740.0011 EW/7–2045: Telegram

The Chargé in Yugoslavia ( Shantz ) to the Secretary of State

295. Note number 1907, July 18 from Foreign Office begins as follows:

“The Yugoslav Government deem necessary to inform the Government of the United States of America of numerous and reckless violations of the principles of international law laid down in the Atlantic Charter41 in connection with the Declaration of the United Nations42 and in the Charter of the United Nations43 regarding the respect of the fundamental respects [rights?] of man, particularly the freedom from fear,—violations committed by the Greek Government, themselves a signatory to the Declaration of the United Nations as well [Page 324] as to the Charter of the United Nations, to the detriment of Macedonians, our conationals, inhabitants of the Aegean Macedonia (the Greek portion of Macedonia).

The violations of these principles are committed not only by the Greek Government refraining from doing anything to stop the terrorism of unofficial organized gangs of Fascists, earlier collaborators of the [conqueror], but also by support given by official authorities to these gangs and by the part taken in the persecutions by Greek regular forces, the latter also joined by many ancient collaborators of the German conqueror, such as members of the dissolved National Defense (Tagmata Asfalias), an organization of Tsolakoglu’s.44

The way in which terrorism is being performed and the purpose of the same will most clearly be seen from a few short excerpts from statements of officially interrogated refugees from the above mentioned country.”

Note continues with three pages of details concerning alleged looting, torture, arrests and killing of Macedonians in Greece by soldiers and “other terrorists”.

Note concludes:

“Statements of refugees from various districts all over Aegean Macedonia have been quoted above. The striking likeness of the proceedings described in the statements of witness from various districts, the fact that all others, officially interrogated and thousands of officially not yet interrogated, but informatively questioned refugees state conformly, as to ascertain contents, with the above statement, further the fact that up to date about 20,000 Macedonian peasants had to escape from Aegean Macedonia on account of terrorism, mostly women and children—for the men often arrested, interned, earlier mobilized, hiding in the forests or surroundings, or even killed—and that is still persisting the fleeing of these men who often arrive in our midst robbed of their last shirt, allows no doubt whatever that in Aegean Macedonia an organized, systematic terrorism of Fascist pattern is going on by means of threats, prohibition of using the native language, arrests, deportation to unknown places, beating, killing, violation of women, against our Macedonian conationals with the purpose of compelling them to emigrate from Aegean Macedonia, or, if they were to oppose, to extirpate them.

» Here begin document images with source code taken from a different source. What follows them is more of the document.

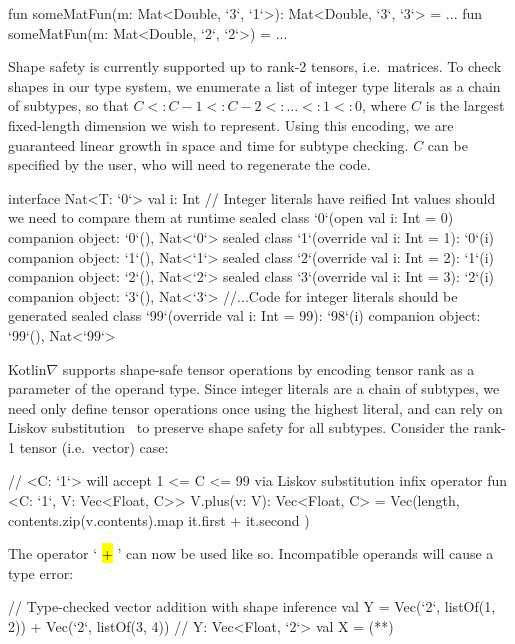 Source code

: \documentclass[12pt,initial,twoside,maitrise]{dms}
\makeatletter
\def\uwave{\bgroup \markoverwith{\lower3.5\p@\hbox{\sixly \textcolor{red}{\char58}}}\ULon}
\newcommand{\inline}[1]{%
\begingroup%
\sethlcolor{slightgray}%
\hl{\ttfamily\small #1}%
\endgroup
}
\numberwithin{equation}{section}
\numberwithin{table}{chapter}
\numberwithin{figure}{chapter}
\makeatother
\begin{document}
%
\begin{kotlinlisting}
fun someMatFun(m: Mat<Double, `3`, `1`>): Mat<Double, `3`, `3`> = ...
fun someMatFun(m: Mat<Double, `2`, `2`>) = ...
\end{kotlinlisting}
%
Shape safety is currently supported up to rank-2 tensors, i.e.\ matrices. To check shapes in our type system, we enumerate a list of integer type literals as a chain of subtypes, so that $C <: C - 1 <: C - 2 <: \dots <: 1 <: 0$, where $C$ is the largest fixed-length dimension we wish to represent. Using this encoding, we are guaranteed linear growth in space and time for subtype checking. $C$ can be specified by the user, who will need to regenerate the code.
%
\begin{kotlinlisting}[caption={Shape safe tensor addition for rank-1 tensors, $\forall C\leq2.$}]
interface Nat<T: `0`> { val i: Int }
// Integer literals have reified Int values should we need to compare them at runtime
sealed class `0`(open val i: Int = 0) { companion object: `0`(), Nat<`0`> }
sealed class `1`(override val i: Int = 1): `0`(i) { companion object: `1`(), Nat<`1`> }
sealed class `2`(override val i: Int = 2): `1`(i) { companion object: `2`(), Nat<`2`> }
sealed class `3`(override val i: Int = 3): `2`(i) { companion object: `3`(), Nat<`3`> }
//...Code for integer literals should be generated
sealed class `99`(override val i: Int = 99): `98`(i) { companion object: `99`(), Nat<`99`> }
\end{kotlinlisting}
%
Kotlin$\nabla$ supports shape-safe tensor operations by encoding tensor rank as a parameter of the operand type. Since integer literals are a chain of subtypes, we need only define tensor operations once using the highest literal, and can rely on Liskov substitution~\citep{liskov1987} to preserve shape safety for all subtypes. Consider the rank-1 tensor (i.e.\ vector) case:
%
\begin{kotlinlisting}
// <C: `1`> will accept 1 <= C <= 99 via Liskov substitution
infix operator fun <C: `1`, V: Vec<Float, C>> V.plus(v: V): Vec<Float, C> =
    Vec(length, contents.zip(v.contents).map { it.first + it.second })
\end{kotlinlisting}
%
The operator `\inline{+}' can now be used like so. Incompatible operands will cause a type error:
%
\begin{kotlinlisting}
// Type-checked vector addition with shape inference
val Y = Vec(`2`, listOf(1, 2)) + Vec(`2`, listOf(3, 4)) // Y: Vec<Float, `2`>
val X = (*\uwave{Vec(`2`, listOf(1, 2)) + Vec(`5`, listOf(3, 4, 1, 2, 4))}*)
\end{kotlinlisting}
\end{document}
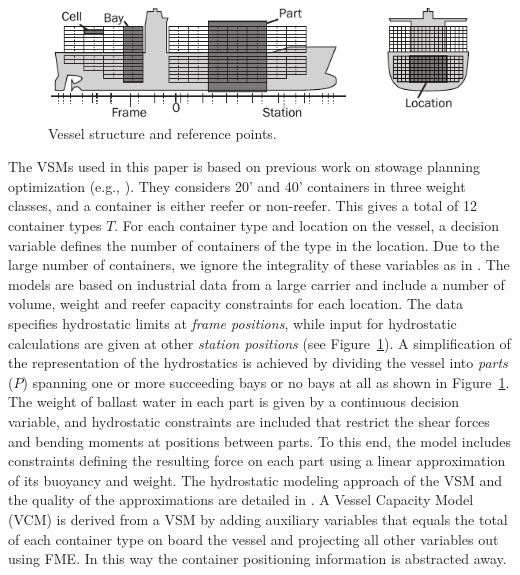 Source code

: \documentclass{llncs}
\begin{document}
\begin{figure}[tb]
	\centering
		\includegraphics[scale = 0.9]{figures/vessel6.pdf}
	\caption{Vessel structure and reference points.}
	\label{fig:vessel}
\end{figure}

The VSMs used in this paper is based on previous work on stowage planning optimization (e.g., \cite{pacino11,AlbertosThesis}).  
They considers 20' and 40' containers in three weight classes, and a container is either reefer or non-reefer. This gives a total of 12 container types $T$. 
For each container type and location on the vessel, a decision variable defines the number of containers of the type in the location. Due to the large number of containers, we ignore the integrality of these variables as in \cite{pacino11}. 
The models are based on industrial data from a large carrier and include a number of volume, weight and reefer capacity constraints for each location. The data specifies hydrostatic limits at \emph{frame positions}, while input for hydrostatic calculations are given at other \emph{station positions} (see Figure~\ref{fig:vessel}). A simplification of the representation of the hydrostatics is achieved by dividing the vessel into \emph{parts} ($P$) spanning one or more succeeding bays or no bays at all as shown in Figure~\ref{fig:vessel}. 
The weight of ballast water in each part is given by a continuous decision variable, and hydrostatic constraints are included that restrict the shear forces and bending moments at positions between parts. To this end, the model includes constraints defining the resulting force on each part using a linear approximation of its buoyancy and weight. The hydrostatic modeling approach of the VSM and the quality of the approximations are detailed in \cite{ICCL18}. 
%
A Vessel Capacity Model (VCM) is derived from a VSM by adding auxiliary variables that equals the total of each container type on board the vessel and projecting all other variables out using FME. In this way the container positioning information is abstracted away.
\end{document}
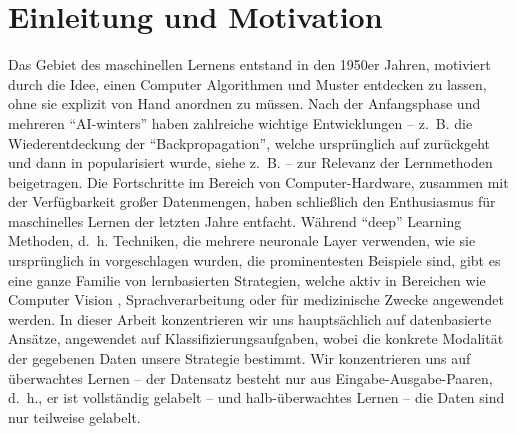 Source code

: \section*{Einleitung und Motivation}
%
%
Das Gebiet des maschinellen Lernens entstand in den 1950er Jahren, motiviert durch die Idee, einen Computer Algorithmen und Muster entdecken zu lassen, ohne sie explizit von Hand anordnen zu müssen. Nach der Anfangsphase und mehreren \enquote{AI-winters} \cite{steele1996evolution} haben zahlreiche wichtige Entwicklungen -- z.~B. die Wiederentdeckung der \enquote{Backpropagation}, welche ursprünglich auf \cite{kelley1960gradient,rosenblatt1962principles} zurückgeht und dann in \cite{rumelhart1986learning} popularisiert wurde, siehe z.~B. \cite{schmidhuber2022annotated} -- zur Relevanz der Lernmethoden beigetragen. Die Fortschritte im Bereich von Computer-Hardware, zusammen mit der Verfügbarkeit großer Datenmengen, haben schließlich den Enthusiasmus für maschinelles Lernen der letzten Jahre entfacht. Während \enquote{deep} Learning Methoden, d.~h. Techniken, die mehrere neuronale Layer verwenden, wie sie ursprünglich in \cite{rosenblatt1958perceptron} vorgeschlagen wurden, die prominentesten Beispiele sind, gibt es eine ganze Familie von lernbasierten Strategien, welche aktiv in Bereichen wie Computer Vision \cite{chai2021deep}, Sprachverarbeitung \cite{khurana2023natural} oder für medizinische Zwecke \cite{shehab2022machine} angewendet werden. In dieser Arbeit konzentrieren wir uns hauptsächlich auf datenbasierte Ansätze, angewendet auf Klassifizierungsaufgaben, wobei die konkrete Modalität der gegebenen Daten unsere Strategie bestimmt. Wir konzentrieren uns auf überwachtes Lernen -- der Datensatz besteht nur aus Eingabe-Ausgabe-Paaren, d.~h., er ist vollständig gelabelt -- und halb-überwachtes Lernen -- die Daten sind nur teilweise gelabelt.

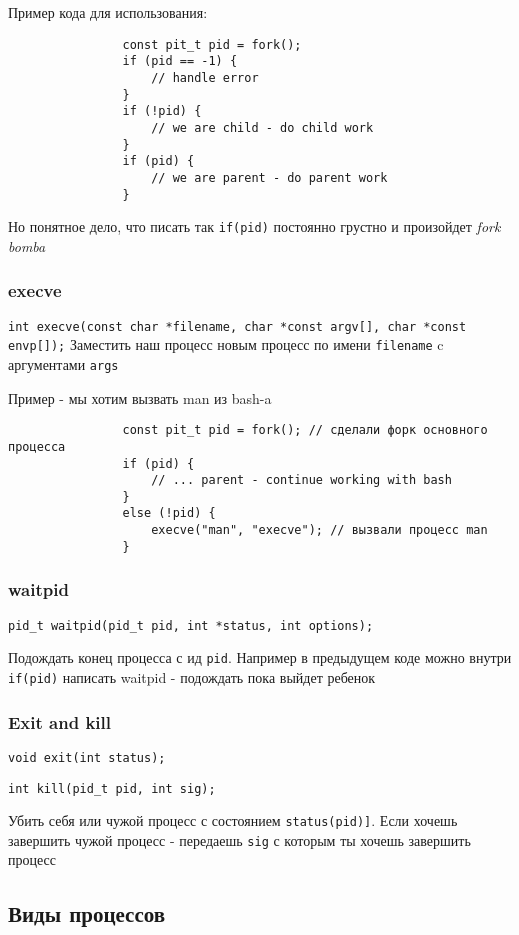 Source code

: \documentclass[12pt, a4paper]{scrartcl}
\begin{document}
				Пример кода для использования:
				\begin{verbatim}
				const pit_t pid = fork();
				if (pid == -1) {
					// handle error
				}
				if (!pid) {
					// we are child - do child work
				}
				if (pid) {
					// we are parent - do parent work
				}
				\end{verbatim}
				
				Но понятное дело, что писать так \texttt{if(pid)} постоянно грустно и произойдет \textit{fork bomba}
			\subsubsection{execve}
				\texttt{int execve(const char *filename, char *const argv[], char *const envp[]);}
				Заместить наш процесс новым процесс по имени \texttt{filename} c аргументами \texttt{args}
				
				Пример - мы хотим вызвать man из bash-a
				
				\begin{verbatim}
				const pit_t pid = fork(); // сделали форк основного процесса
				if (pid) {
					// ... parent - continue working with bash
				}
				else (!pid) {
					execve("man", "execve"); // вызвали процесс man 
				}
				\end{verbatim}
			\subsubsection{waitpid}
				\texttt{pid_t waitpid(pid_t pid, int *status, int options);}
				
				Подождать конец процесса с ид \texttt{pid}.
				Например в предыдущем коде можно внутри \texttt{if(pid)} написать waitpid - подождать пока выйдет ребенок
			\subsubsection{Exit and kill}
				\texttt{void exit(int status);}\par
				\texttt{int kill(pid_t pid, int sig);}\par
				Убить себя или чужой процесс с состоянием \texttt{status(pid)]}. Если хочешь завершить чужой процесс - передаешь \texttt{sig} с которым ты хочешь завершить процесс
		\subsection	{Виды процессов}
\end{document}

In transmitting the above communication the Ministry of Foreign Affairs have the honor of informing the Embassy, that at the same time notes of similar content are transmitted to the British and Soviet Embassies, and that instructions have been given to the Yugoslav representative at Athens to draw the attention of the Greek Government to the necessity of elimination this situation which is not in accordance with the principles of international law.”

Copy of note follows by airgram.45

Shantz
  1. Joint statement by President Roosevelt and British Prime Minister Churchill, August 14, 1941, Foreign Relations, 1941, vol. i, p. 367.
  2. Signed at Washington, January 1, 1942, ibid., 1942, vol. i, p. 25.
  3. Signed at San Francisco, June 26, 1945; for text, see Department of State Treaty Series No. 993, or 59 Stat. (pt. 2) 1031.
  4. Gen. George Tsolakoglu, puppet premier of German-occupied Greece, April 1941 to December 1942.
  5. Airgram A–89, July 21, not printed.